*Data under study*:
^^^^^^^^

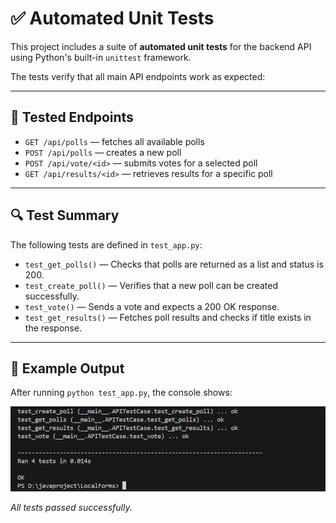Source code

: # ✅ Automated Unit Tests

This project includes a suite of **automated unit tests** for the backend API using Python's built-in `unittest` framework.

The tests verify that all main API endpoints work as expected:

---

## 🔧 Tested Endpoints

- `GET /api/polls` — fetches all available polls
- `POST /api/polls` — creates a new poll
- `POST /api/vote/<id>` — submits votes for a selected poll
- `GET /api/results/<id>` — retrieves results for a specific poll

---

## 🔍 Test Summary

The following tests are defined in `test_app.py`:

- `test_get_polls()` — Checks that polls are returned as a list and status is 200.
- `test_create_poll()` — Verifies that a new poll can be created successfully.
- `test_vote()` — Sends a vote and expects a 200 OK response.
- `test_get_results()` — Fetches poll results and checks if title exists in the response.

---

## 📸 Example Output

After running `python test_app.py`, the console shows:

![Unit test results](documentation/test_results.png)

_All tests passed successfully._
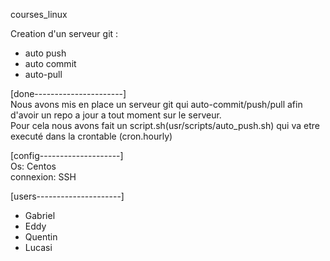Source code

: courses_linux

Creation d'un serveur git :
- auto push
- auto commit
- auto-pull

[done----------------------]  
Nous avons mis en place un serveur git qui auto-commit/push/pull afin d'avoir un repo a jour a tout moment sur le serveur.  
Pour cela nous avons fait un script.sh(usr/scripts/auto_push.sh) qui va etre executé dans la crontable (cron.hourly)   

[config--------------------]  
Os: Centos  
connexion: SSH  

[users---------------------]  
- Gabriel
- Eddy
- Quentin
- Lucasi
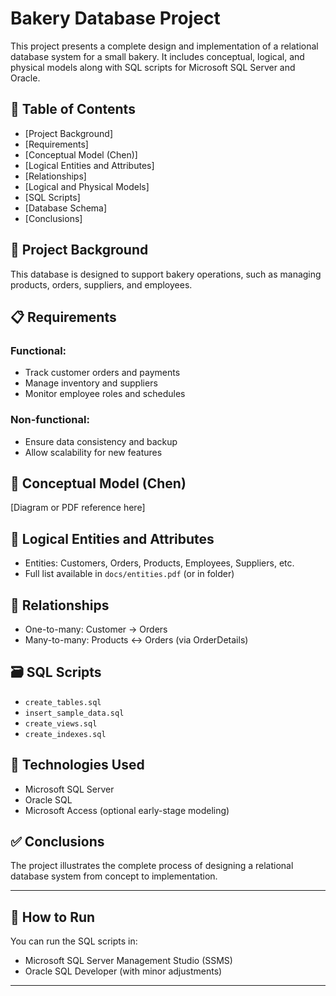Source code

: # Bakery Database Project

This project presents a complete design and implementation of a relational database system for a small bakery. It includes conceptual, logical, and physical models along with SQL scripts for Microsoft SQL Server and Oracle.

## 📑 Table of Contents

- [Project Background]
- [Requirements]
- [Conceptual Model (Chen)]
- [Logical Entities and Attributes]
- [Relationships]
- [Logical and Physical Models]
- [SQL Scripts]
- [Database Schema]
- [Conclusions]

## 📘 Project Background

This database is designed to support bakery operations, such as managing products, orders, suppliers, and employees.

## 📋 Requirements

### Functional:
- Track customer orders and payments
- Manage inventory and suppliers
- Monitor employee roles and schedules

### Non-functional:
- Ensure data consistency and backup
- Allow scalability for new features

## 📐 Conceptual Model (Chen)
[Diagram or PDF reference here]

## 🧱 Logical Entities and Attributes
- Entities: Customers, Orders, Products, Employees, Suppliers, etc.
- Full list available in `docs/entities.pdf` (or in folder)

## 🔗 Relationships
- One-to-many: Customer → Orders
- Many-to-many: Products ↔ Orders (via OrderDetails)

## 🗃️ SQL Scripts
- `create_tables.sql`
- `insert_sample_data.sql`
- `create_views.sql`
- `create_indexes.sql`

## 🧾 Technologies Used
- Microsoft SQL Server
- Oracle SQL
- Microsoft Access (optional early-stage modeling)

## ✅ Conclusions

The project illustrates the complete process of designing a relational database system from concept to implementation.

---

## 📂 How to Run

You can run the SQL scripts in:
- Microsoft SQL Server Management Studio (SSMS)
- Oracle SQL Developer (with minor adjustments)

---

^^^^^^^^

*Work required*: Find each line in the listing above that contains "with", and copy that line.

*Solution to this task*:
This project presents a complete design and implementation of a relational database system for a small bakery. It includes conceptual, logical, and physical models along with SQL scripts for Microsoft SQL Server and Oracle.
- Oracle SQL Developer (with minor adjustments)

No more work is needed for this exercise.